### [Information supplied]
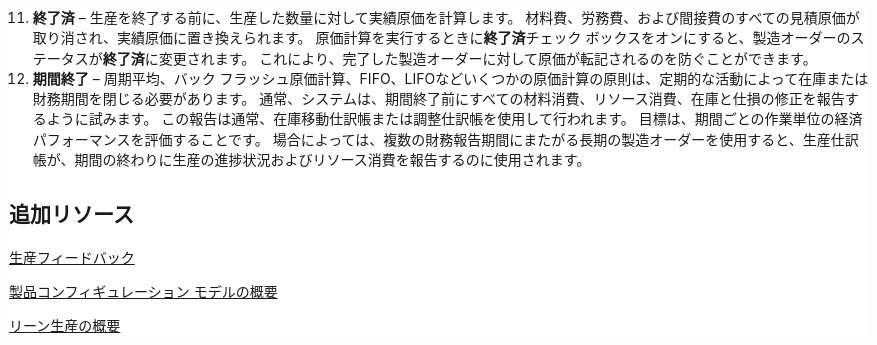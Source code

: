 11. **終了済** – 生産を終了する前に、生産した数量に対して実績原価を計算します。 材料費、労務費、および間接費のすべての見積原価が取り消され、実績原価に置き換えられます。 原価計算を実行するときに**終了済**チェック ボックスをオンにすると、製造オーダーのステータスが**終了済**に変更されます。 これにより、完了した製造オーダーに対して原価が転記されるのを防ぐことができます。
12. **期間終了** – 周期平均、バック フラッシュ原価計算、FIFO、LIFOなどいくつかの原価計算の原則は、定期的な活動によって在庫または財務期間を閉じる必要があります。 通常、システムは、期間終了前にすべての材料消費、リソース消費、在庫と仕損の修正を報告するように試みます。 この報告は通常、在庫移動仕訳帳または調整仕訳帳を使用して行われます。 目標は、期間ごとの作業単位の経済パフォーマンスを評価することです。 場合によっては、複数の財務報告期間にまたがる長期の製造オーダーを使用すると、生産仕訳帳が、期間の終わりに生産の進捗状況およびリソース消費を報告するのに使用されます。


<a name="additional-resources"></a>追加リソース
--------

[生産フィードバック](production-feedback.md)

[製品コンフィギュレーション モデルの概要](../pim/product-configuration-models.md)

[リーン生産の概要](lean-manufacturing-overview.md)



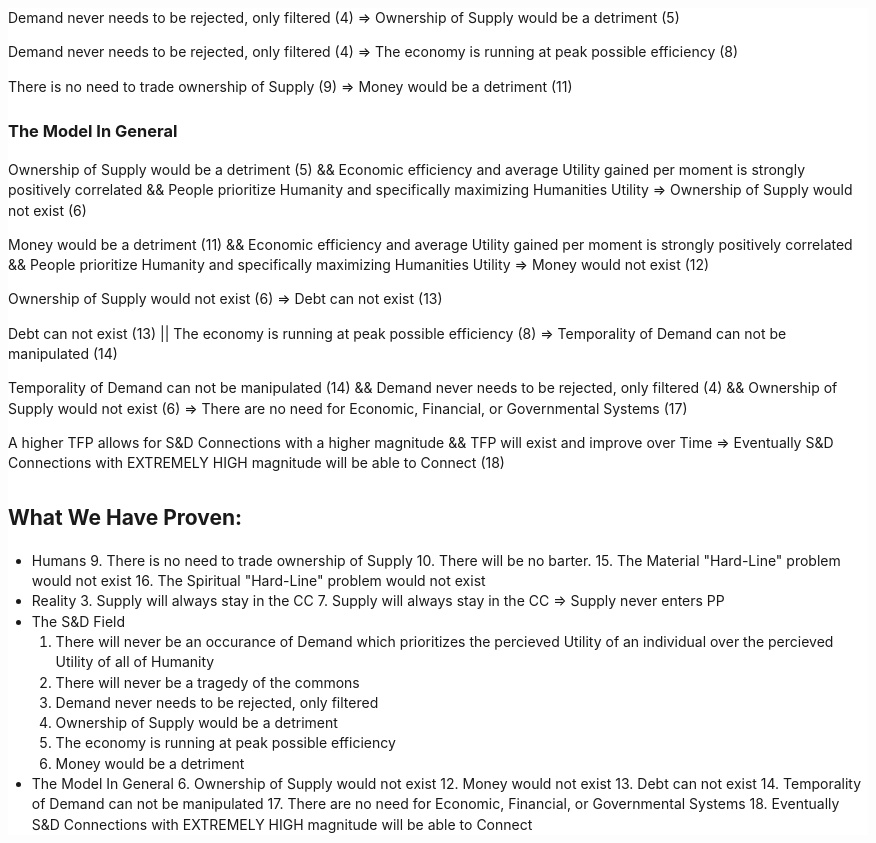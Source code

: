Demand never needs to be rejected, only filtered (4)
  => Ownership of Supply would be a detriment (5)

Demand never needs to be rejected, only filtered (4)
  => The economy is running at peak possible efficiency (8)

There is no need to trade ownership of Supply (9)
  => Money would be a detriment (11) 

### The Model In General
Ownership of Supply would be a detriment (5) 
&& Economic efficiency and average Utility gained per moment is strongly positively correlated 
&& People prioritize Humanity and specifically maximizing Humanities Utility
  => Ownership of Supply would not exist (6)
  
Money would be a detriment (11) 
&& Economic efficiency and average Utility gained per moment is strongly positively correlated
&& People prioritize Humanity and specifically maximizing Humanities Utility
  => Money would not exist (12)

Ownership of Supply would not exist (6)
  => Debt can not exist (13)

Debt can not exist (13) || The economy is running at peak possible efficiency (8)
  => Temporality of Demand can not be manipulated (14)

Temporality of Demand can not be manipulated (14)
&& Demand never needs to be rejected, only filtered (4)
&& Ownership of Supply would not exist (6)
  => There are no need for Economic, Financial, or Governmental Systems (17)

A higher TFP allows for S&D Connections with a higher magnitude && TFP will exist and improve over Time
  => Eventually S&D Connections with EXTREMELY HIGH magnitude will be able to Connect (18)

## What We Have Proven:
* Humans
  9. There is no need to trade ownership of Supply
  10. There will be no barter.
  15. The Material "Hard-Line" problem would not exist
  16. The Spiritual "Hard-Line" problem would not exist
* Reality
  3. Supply will always stay in the CC
  7. Supply will always stay in the CC => Supply never enters PP
* The S&D Field
  1. There will never be an occurance of Demand which prioritizes the percieved Utility of an individual over the percieved Utility of all of Humanity
  2. There will never be a tragedy of the commons
  4. Demand never needs to be rejected, only filtered
  5. Ownership of Supply would be a detriment
  8. The economy is running at peak possible efficiency
  11. Money would be a detriment
* The Model In General
  6. Ownership of Supply would not exist
  12. Money would not exist
  13. Debt can not exist
  14. Temporality of Demand can not be manipulated
  17. There are no need for Economic, Financial, or Governmental Systems
  18. Eventually S&D Connections with EXTREMELY HIGH magnitude will be able to Connect
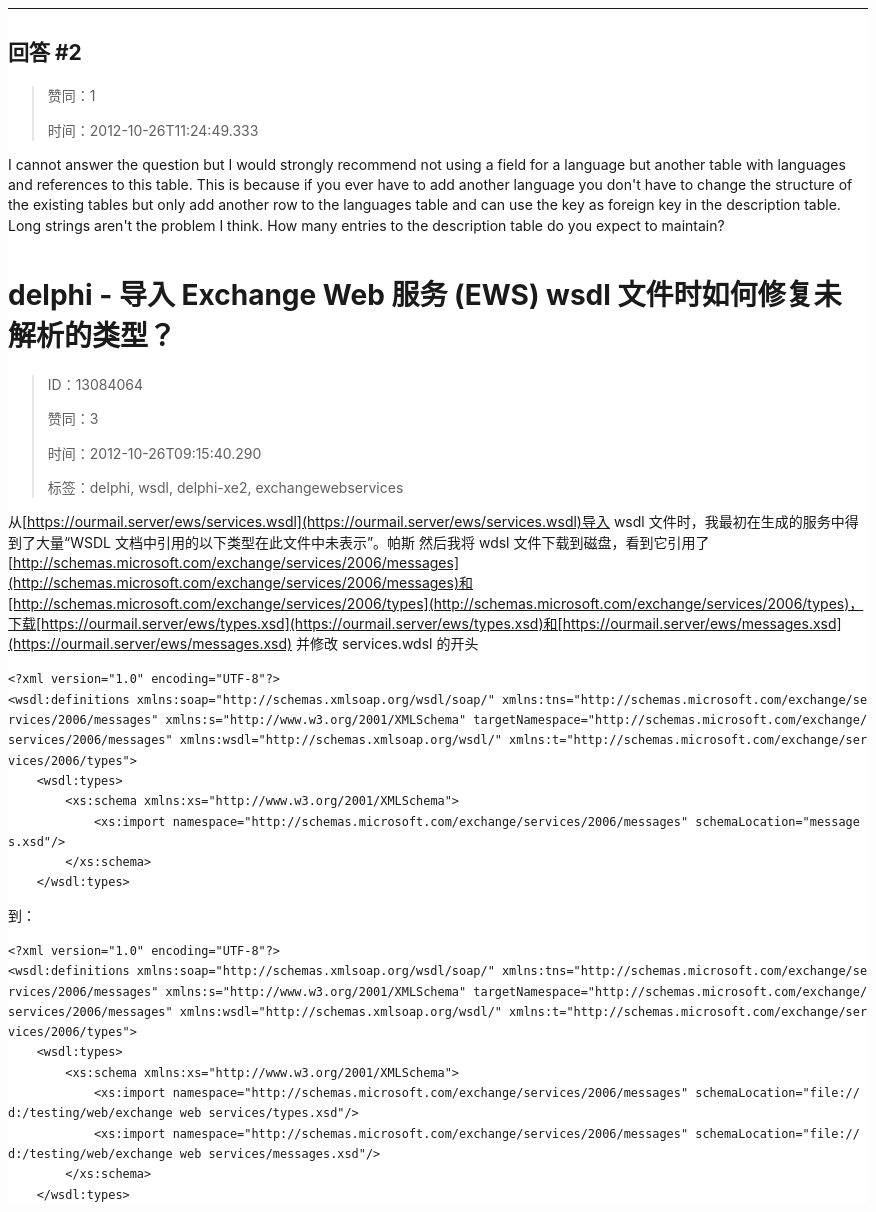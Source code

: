 * * *

## 回答 #2

> 赞同：1
> 
> 时间：2012-10-26T11:24:49.333

I cannot answer the question but I would strongly recommend not using a field for a language but another table with languages and references to this table. This is because if you ever have to add another language you don't have to change the structure of the existing tables but only add another row to the languages table and can use the key as foreign key in the description table. Long strings aren't the problem I think. How many entries to the description table do you expect to maintain?

# delphi - 导入 Exchange Web 服务 (EWS) wsdl 文件时如何修复未解析的类型？

> ID：13084064
> 
> 赞同：3
> 
> 时间：2012-10-26T09:15:40.290
> 
> 标签：delphi, wsdl, delphi-xe2, exchangewebservices

从[https://ourmail.server/ews/services.wsdl](https://ourmail.server/ews/services.wsdl)导入 wsdl 文件时，我最初在生成的服务中得到了大量“WSDL 文档中引用的以下类型在此文件中未表示”。帕斯
然后我将 wdsl 文件下载到磁盘，看到它引用了[http://schemas.microsoft.com/exchange/services/2006/messages](http://schemas.microsoft.com/exchange/services/2006/messages)和[http://schemas.microsoft.com/exchange/services/2006/types](http://schemas.microsoft.com/exchange/services/2006/types)，下载[https://ourmail.server/ews/types.xsd](https://ourmail.server/ews/types.xsd)和[https://ourmail.server/ews/messages.xsd](https://ourmail.server/ews/messages.xsd) 并修改 services.wdsl 的开头

```
<?xml version="1.0" encoding="UTF-8"?>
<wsdl:definitions xmlns:soap="http://schemas.xmlsoap.org/wsdl/soap/" xmlns:tns="http://schemas.microsoft.com/exchange/services/2006/messages" xmlns:s="http://www.w3.org/2001/XMLSchema" targetNamespace="http://schemas.microsoft.com/exchange/services/2006/messages" xmlns:wsdl="http://schemas.xmlsoap.org/wsdl/" xmlns:t="http://schemas.microsoft.com/exchange/services/2006/types">
    <wsdl:types>
        <xs:schema xmlns:xs="http://www.w3.org/2001/XMLSchema">
            <xs:import namespace="http://schemas.microsoft.com/exchange/services/2006/messages" schemaLocation="messages.xsd"/>
        </xs:schema>
    </wsdl:types> 
```

到：

```
<?xml version="1.0" encoding="UTF-8"?>
<wsdl:definitions xmlns:soap="http://schemas.xmlsoap.org/wsdl/soap/" xmlns:tns="http://schemas.microsoft.com/exchange/services/2006/messages" xmlns:s="http://www.w3.org/2001/XMLSchema" targetNamespace="http://schemas.microsoft.com/exchange/services/2006/messages" xmlns:wsdl="http://schemas.xmlsoap.org/wsdl/" xmlns:t="http://schemas.microsoft.com/exchange/services/2006/types">
    <wsdl:types>
        <xs:schema xmlns:xs="http://www.w3.org/2001/XMLSchema">
            <xs:import namespace="http://schemas.microsoft.com/exchange/services/2006/messages" schemaLocation="file://d:/testing/web/exchange web services/types.xsd"/>
            <xs:import namespace="http://schemas.microsoft.com/exchange/services/2006/messages" schemaLocation="file://d:/testing/web/exchange web services/messages.xsd"/>
        </xs:schema>
    </wsdl:types> 
```
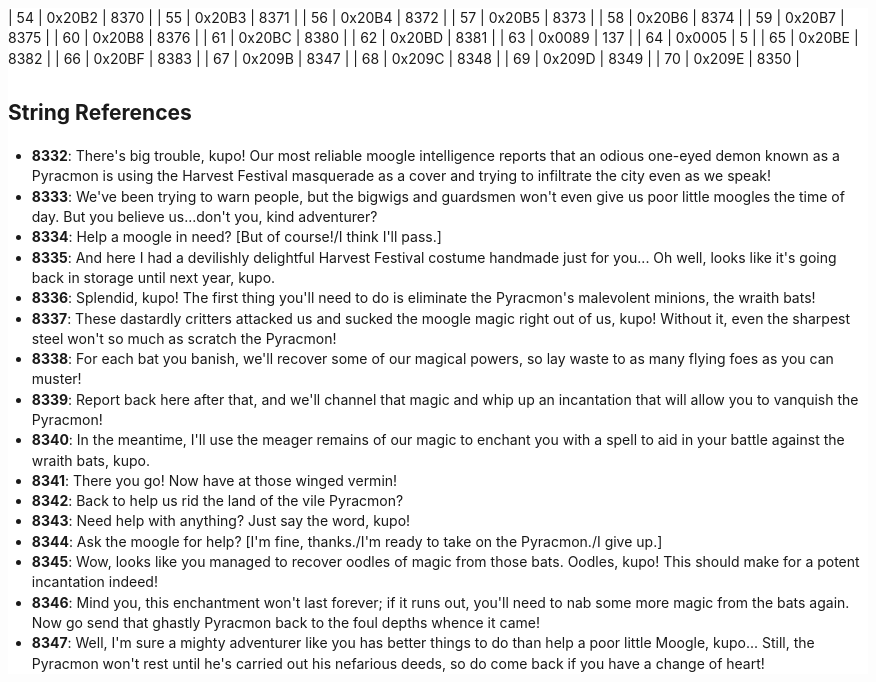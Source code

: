 |      54 | 0x20B2      |        8370 |
|      55 | 0x20B3      |        8371 |
|      56 | 0x20B4      |        8372 |
|      57 | 0x20B5      |        8373 |
|      58 | 0x20B6      |        8374 |
|      59 | 0x20B7      |        8375 |
|      60 | 0x20B8      |        8376 |
|      61 | 0x20BC      |        8380 |
|      62 | 0x20BD      |        8381 |
|      63 | 0x0089      |         137 |
|      64 | 0x0005      |           5 |
|      65 | 0x20BE      |        8382 |
|      66 | 0x20BF      |        8383 |
|      67 | 0x209B      |        8347 |
|      68 | 0x209C      |        8348 |
|      69 | 0x209D      |        8349 |
|      70 | 0x209E      |        8350 |

## String References

- **8332**: There's big trouble, kupo! Our most reliable moogle intelligence reports that an odious one-eyed demon known as a Pyracmon is using the Harvest Festival masquerade as a cover and trying to infiltrate the city even as we speak!
- **8333**: We've been trying to warn people, but the bigwigs and guardsmen won't even give us poor little moogles the time of day. But you believe us...don't you, kind adventurer?
- **8334**: Help a moogle in need? [But of course!/I think I'll pass.]
- **8335**: <Sigh> And here I had a devilishly delightful Harvest Festival costume handmade just for you... Oh well, looks like it's going back in storage until next year, kupo.
- **8336**: Splendid, kupo! The first thing you'll need to do is eliminate the Pyracmon's malevolent minions, the wraith bats!
- **8337**: These dastardly critters attacked us and sucked the moogle magic right out of us, kupo! Without it, even the sharpest steel won't so much as scratch the Pyracmon!
- **8338**: For each bat you banish, we'll recover some of our magical powers, so lay waste to as many flying foes as you can muster!
- **8339**: Report back here after that, and we'll channel that magic and whip up an incantation that will allow you to vanquish the Pyracmon!
- **8340**: In the meantime, I'll use the meager remains of our magic to enchant you with a spell to aid in your battle against the wraith bats, kupo.
- **8341**: There you go! Now have at those winged vermin!
- **8342**: Back to help us rid the land of the vile Pyracmon?
- **8343**: Need help with anything? Just say the word, kupo!
- **8344**: Ask the moogle for help? [I'm fine, thanks./I'm ready to take on the Pyracmon./I give up.]
- **8345**: Wow, looks like you managed to recover oodles of magic from those bats. Oodles, kupo! This should make for a potent incantation indeed!
- **8346**: Mind you, this enchantment won't last forever; if it runs out, you'll need to nab some more magic from the bats again. Now go send that ghastly Pyracmon back to the foul depths whence it came!
- **8347**: Well, I'm sure a mighty adventurer like you has better things to do than help a poor little Moogle, kupo... Still, the Pyracmon won't rest until he's carried out his nefarious deeds, so do come back if you have a change of heart!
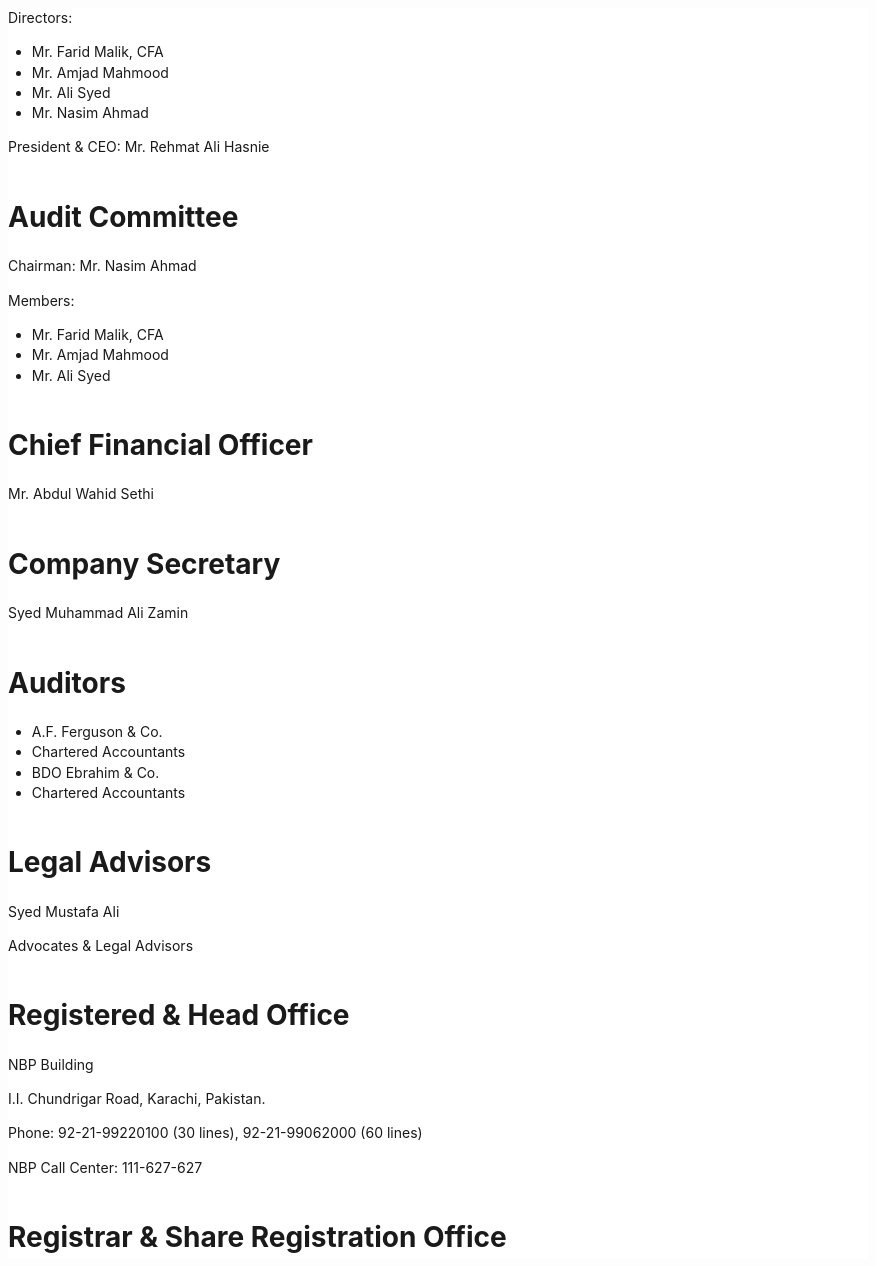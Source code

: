 Directors:

- Mr. Farid Malik, CFA
- Mr. Amjad Mahmood
- Mr. Ali Syed
- Mr. Nasim Ahmad

President & CEO: Mr. Rehmat Ali Hasnie

# Audit Committee

Chairman: Mr. Nasim Ahmad

Members:

- Mr. Farid Malik, CFA
- Mr. Amjad Mahmood
- Mr. Ali Syed

# Chief Financial Officer

Mr. Abdul Wahid Sethi

# Company Secretary

Syed Muhammad Ali Zamin

# Auditors

- A.F. Ferguson & Co.
- Chartered Accountants
- BDO Ebrahim & Co.
- Chartered Accountants

# Legal Advisors

Syed Mustafa Ali

Advocates & Legal Advisors

# Registered & Head Office

NBP Building

I.I. Chundrigar Road, Karachi, Pakistan.

Phone: 92-21-99220100 (30 lines), 92-21-99062000 (60 lines)

NBP Call Center: 111-627-627

# Registrar & Share Registration Office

### [What to produce]
The line containing "Syed Mustafa Ali" marks the start. Reproduce it and all lines after it through the end of the listing, exactly and alone.

### [Your solution]
Syed Mustafa Ali

Advocates & Legal Advisors

# Registered & Head Office

NBP Building

I.I. Chundrigar Road, Karachi, Pakistan.

Phone: 92-21-99220100 (30 lines), 92-21-99062000 (60 lines)

NBP Call Center: 111-627-627

# Registrar & Share Registration Office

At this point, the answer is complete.